Prenons un instant pour récapituler les fondements de la Création. La seule chose que le Créateur a créée est notre désir de recevoir, notre égoïsme, telle est notre essence. En apprenant à « désactiver » notre égoïsme, nous rétablirons notre lien avec le Créateur, parce que sans amour propre, nous reconquérrons l’équivalence de forme avec Lui, comme elle existe dans les mondes spirituels. La désactivation de notre égoïsme est le début de notre ascension de l’échelle spirituelle, du processus de correction.

C’est un pied de nez de la Nature: Les personnes hédonistes ne peuvent pas être heureuses. Il existe deux raisons à cela. 1) Comme nous l’avons expliqué au premier chapitre, l’égoïsme est un leurre: Si vous obtenez ce à quoi vous aspirez, vous n’en voulez plus. Et 2) un désir égoïste ne se réjouit pas que de la satisfaction de ses propres caprices, mais de l’insatisfaction des autres.

Pour mieux comprendre la seconde raison, revenons aux principes de base. La Phase Un des quatre phases fondamentales, ne veut que recevoir du plaisir. La Phase Deux est déjà plus sophistiquée et veut recevoir du plaisir en donnant, parce que donner est l’état du Créateur. Si notre développement s’était arrêté à la Phase Un, nous aurions été satisfaits dès la minute où nos désirs auraient été assouvis et nous ne nous serions pas souciés de ce que les autres ont.

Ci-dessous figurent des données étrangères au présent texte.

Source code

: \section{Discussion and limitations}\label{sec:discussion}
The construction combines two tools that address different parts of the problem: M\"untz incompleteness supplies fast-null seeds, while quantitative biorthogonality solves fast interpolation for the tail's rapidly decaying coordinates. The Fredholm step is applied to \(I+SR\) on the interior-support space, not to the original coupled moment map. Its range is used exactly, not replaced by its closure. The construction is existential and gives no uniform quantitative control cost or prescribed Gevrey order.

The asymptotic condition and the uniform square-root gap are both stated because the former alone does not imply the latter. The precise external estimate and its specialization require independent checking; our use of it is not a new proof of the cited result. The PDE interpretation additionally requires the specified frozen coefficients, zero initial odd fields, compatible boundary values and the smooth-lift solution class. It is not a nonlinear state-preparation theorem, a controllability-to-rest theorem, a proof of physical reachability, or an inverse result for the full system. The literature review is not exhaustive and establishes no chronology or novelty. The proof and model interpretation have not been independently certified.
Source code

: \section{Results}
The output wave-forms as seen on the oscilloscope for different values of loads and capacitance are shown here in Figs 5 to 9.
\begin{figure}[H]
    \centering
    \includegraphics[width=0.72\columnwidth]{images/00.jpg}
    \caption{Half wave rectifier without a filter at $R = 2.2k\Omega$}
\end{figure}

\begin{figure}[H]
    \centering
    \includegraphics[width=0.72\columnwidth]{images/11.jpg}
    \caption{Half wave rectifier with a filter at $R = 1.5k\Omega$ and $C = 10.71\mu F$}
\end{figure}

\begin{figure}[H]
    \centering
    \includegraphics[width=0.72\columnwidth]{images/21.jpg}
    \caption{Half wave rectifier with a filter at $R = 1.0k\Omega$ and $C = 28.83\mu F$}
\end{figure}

Cependant, la Phase Deux – le désir de donner- nous contraint à prendre en compte autrui, et ainsi de pouvoir lui donner. Toutefois, notre désir fondamental est de recevoir, tout ce que nous voyons chez les autres est « qu’ils possèdent toutes sortes de choses que je n’ai pas ». A cause de la Phase Deux, nous nous comparerons toujours aux autres, et à cause du désir de recevoir de la Phase Un, nous voudrons toujours être supérieurs à eux. C’est pourquoi, nous tirons du plaisir de leurs défauts.

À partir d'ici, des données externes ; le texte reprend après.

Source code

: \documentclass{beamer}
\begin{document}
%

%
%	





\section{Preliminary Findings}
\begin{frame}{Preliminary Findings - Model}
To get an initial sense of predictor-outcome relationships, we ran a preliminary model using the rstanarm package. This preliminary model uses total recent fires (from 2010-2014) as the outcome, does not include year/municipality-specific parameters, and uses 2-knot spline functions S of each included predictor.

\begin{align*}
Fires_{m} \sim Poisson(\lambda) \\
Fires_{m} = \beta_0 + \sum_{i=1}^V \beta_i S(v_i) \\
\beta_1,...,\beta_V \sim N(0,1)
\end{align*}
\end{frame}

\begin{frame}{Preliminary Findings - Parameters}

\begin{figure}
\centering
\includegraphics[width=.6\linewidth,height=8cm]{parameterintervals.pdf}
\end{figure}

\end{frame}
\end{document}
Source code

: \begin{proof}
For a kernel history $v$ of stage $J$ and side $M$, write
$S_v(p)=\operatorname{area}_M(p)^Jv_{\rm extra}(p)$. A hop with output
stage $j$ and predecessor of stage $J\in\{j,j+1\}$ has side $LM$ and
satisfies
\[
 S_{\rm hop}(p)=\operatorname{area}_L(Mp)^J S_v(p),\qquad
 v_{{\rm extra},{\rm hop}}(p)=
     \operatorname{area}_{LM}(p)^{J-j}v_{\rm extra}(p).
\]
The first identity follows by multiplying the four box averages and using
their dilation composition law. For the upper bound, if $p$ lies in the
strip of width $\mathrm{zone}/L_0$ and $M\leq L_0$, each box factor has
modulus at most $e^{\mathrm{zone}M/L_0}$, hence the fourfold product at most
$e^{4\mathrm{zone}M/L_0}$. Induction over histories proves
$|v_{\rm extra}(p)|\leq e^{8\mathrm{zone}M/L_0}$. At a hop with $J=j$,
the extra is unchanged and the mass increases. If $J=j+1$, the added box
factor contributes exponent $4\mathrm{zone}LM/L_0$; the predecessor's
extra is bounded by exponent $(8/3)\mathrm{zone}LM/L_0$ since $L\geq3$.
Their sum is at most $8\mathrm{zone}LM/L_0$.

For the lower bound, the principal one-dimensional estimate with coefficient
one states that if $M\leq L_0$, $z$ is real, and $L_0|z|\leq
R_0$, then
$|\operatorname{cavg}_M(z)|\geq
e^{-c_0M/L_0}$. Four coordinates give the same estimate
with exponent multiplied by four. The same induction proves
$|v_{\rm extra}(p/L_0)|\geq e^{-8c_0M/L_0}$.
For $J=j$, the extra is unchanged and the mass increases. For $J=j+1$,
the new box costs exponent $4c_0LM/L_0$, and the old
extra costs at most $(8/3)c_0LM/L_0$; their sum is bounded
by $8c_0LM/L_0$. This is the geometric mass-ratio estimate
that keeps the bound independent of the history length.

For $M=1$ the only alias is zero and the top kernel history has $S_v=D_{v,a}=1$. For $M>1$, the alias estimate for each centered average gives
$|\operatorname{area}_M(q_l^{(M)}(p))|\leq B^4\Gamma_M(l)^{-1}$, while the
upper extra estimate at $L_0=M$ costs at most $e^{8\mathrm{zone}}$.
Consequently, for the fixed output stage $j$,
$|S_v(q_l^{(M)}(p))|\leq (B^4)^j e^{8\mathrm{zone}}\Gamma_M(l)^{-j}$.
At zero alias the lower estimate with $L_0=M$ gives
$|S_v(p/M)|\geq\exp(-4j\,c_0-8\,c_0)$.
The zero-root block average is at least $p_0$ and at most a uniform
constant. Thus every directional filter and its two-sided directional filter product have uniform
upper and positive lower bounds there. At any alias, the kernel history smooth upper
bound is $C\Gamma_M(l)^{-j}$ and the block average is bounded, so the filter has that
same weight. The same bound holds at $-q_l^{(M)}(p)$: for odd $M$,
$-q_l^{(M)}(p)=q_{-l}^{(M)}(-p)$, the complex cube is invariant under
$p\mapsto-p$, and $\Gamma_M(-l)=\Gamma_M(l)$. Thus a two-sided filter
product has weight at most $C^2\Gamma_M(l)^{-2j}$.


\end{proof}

A propos, c’est également la raison pour laquelle le seuil de pauvreté change d’un pays à un autre. Selon le dictionnaire Webster, le seuil de pauvreté est « le niveau de revenu personnel ou familial inférieur à celui classé comme pauvre par les standards gouvernementaux. »

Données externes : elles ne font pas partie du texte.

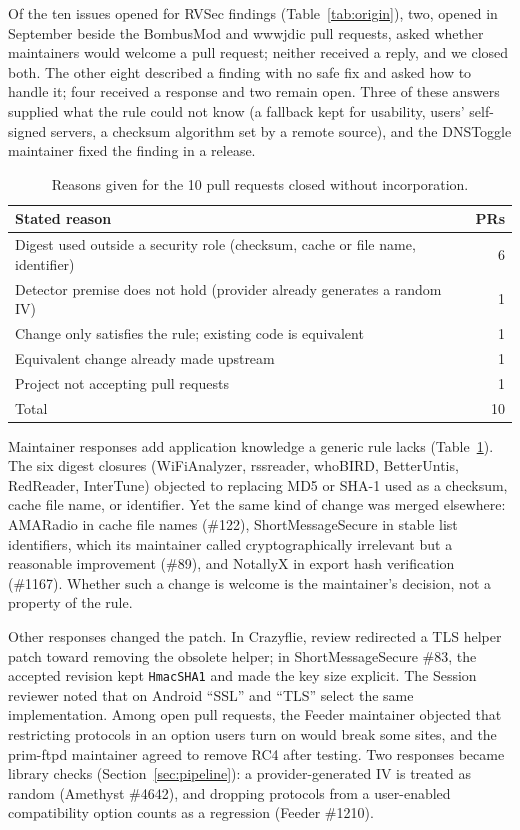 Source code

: \documentclass[conference]{IEEEtran}
\begin{document}
Of the ten issues opened for RVSec findings (Table~\ref{tab:origin}), two,
opened in September beside the BombusMod and wwwjdic pull requests, asked whether maintainers would
welcome a pull request; neither received a reply, and we closed both. The other
eight described a finding with no safe fix and asked how to handle it; four
received a response and two remain open. Three of these answers supplied what
the rule could not know (a fallback kept for usability, users' self-signed
servers, a checksum algorithm set by a remote source), and the DNSToggle
maintainer fixed the finding in a release.

\begin{table}[H]
\centering
\caption{Reasons given for the 10 pull requests closed without
incorporation.}
\label{tab:closures}
\footnotesize
\begin{tabular}{p{5.8cm}r}
\toprule
Stated reason & PRs \\
\midrule
Digest used outside a security role (checksum, cache or file name,
identifier) & 6 \\
Detector premise does not hold (provider already generates a random IV) & 1 \\
Change only satisfies the rule; existing code is equivalent & 1 \\
Equivalent change already made upstream & 1 \\
Project not accepting pull requests & 1 \\
\midrule
Total & 10 \\
\bottomrule
\end{tabular}
\end{table}

Maintainer responses add application knowledge a generic rule lacks
(Table~\ref{tab:closures}). The six digest closures (WiFiAnalyzer, rssreader,
whoBIRD, BetterUntis, RedReader, InterTune) objected to replacing MD5 or SHA-1
used as a checksum, cache file name, or identifier. Yet the same kind of
change was merged elsewhere: AMARadio in cache file names (\#122),
ShortMessageSecure in stable list identifiers, which its maintainer called
cryptographically irrelevant but a reasonable improvement (\#89), and NotallyX
in export hash verification (\#1167). Whether such a change is welcome is the
maintainer's decision, not a property of the rule.

Other responses changed the patch. In Crazyflie, review redirected a TLS
helper patch toward removing the obsolete helper; in ShortMessageSecure \#83,
the accepted revision kept \texttt{HmacSHA1} and made the key size explicit.
The Session reviewer noted that on Android ``SSL'' and ``TLS'' select the same
implementation. Among open pull requests, the Feeder maintainer objected
that restricting protocols in an option users turn on would break some sites,
and the prim-ftpd maintainer agreed to remove RC4 after testing. Two responses
became library checks (Section~\ref{sec:pipeline}): a provider-generated IV is treated as random
(Amethyst \#4642), and dropping protocols from a user-enabled compatibility
option counts as a regression (Feeder \#1210).
\end{document}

Si quelqu’un dans mon entourage était aussi pauvre que moi, je ne me sentirai pas pauvre. Par contre, si tout mon entourage est riche et que je suis le seul à disposer de revenu moyen, je me sentirai la personne la plus pauvre au monde. Autrement dit, nos normes sont dictées par la combinaison de la Phase Un (ce que nous voulons posséder) et la Phase Deux (déterminée par ce que les autres ont).

En fait, notre désir de donner, qui devrait être la garantie que notre monde est un endroit agréable où vivre, est en réalité la raison de tout le mal sur terre. C’est l’essence de notre corruption, ainsi remplacer l’intention de recevoir par une intention de donner est tout ce que nous devons réparer.


Le remède

Aucun désir, ni attribut n’est naturellement mauvais, c’est son utilisation qui le rend ainsi. Les premiers kabbalistes ont déjà dit: « l’envie, la volupté et (la poursuite) des honneurs font sortir l’homme du monde » signifiant sortir de notre monde vers le monde spirituel.

Comment ? Nous avons déjà vu que l’envie menait à la compétitivité générant le progrès. Cependant, l’envie conduit à de bien plus grands résultats qu’à des avantages technologiques ou matériels. Dans l’Introduction au Livre du Zohar, Ashlag écrit que les êtres humains peuvent ressentir autrui et de ce fait ressentir un manque vis-à-vis de ce que les autres ont. Il en résulte que nous sommes plein d’envie et nous désirons tout ce que les autres ont, et plus ils ont, plus nous nous sentons vides. A la fin, ils veulent dévorer le monde entier.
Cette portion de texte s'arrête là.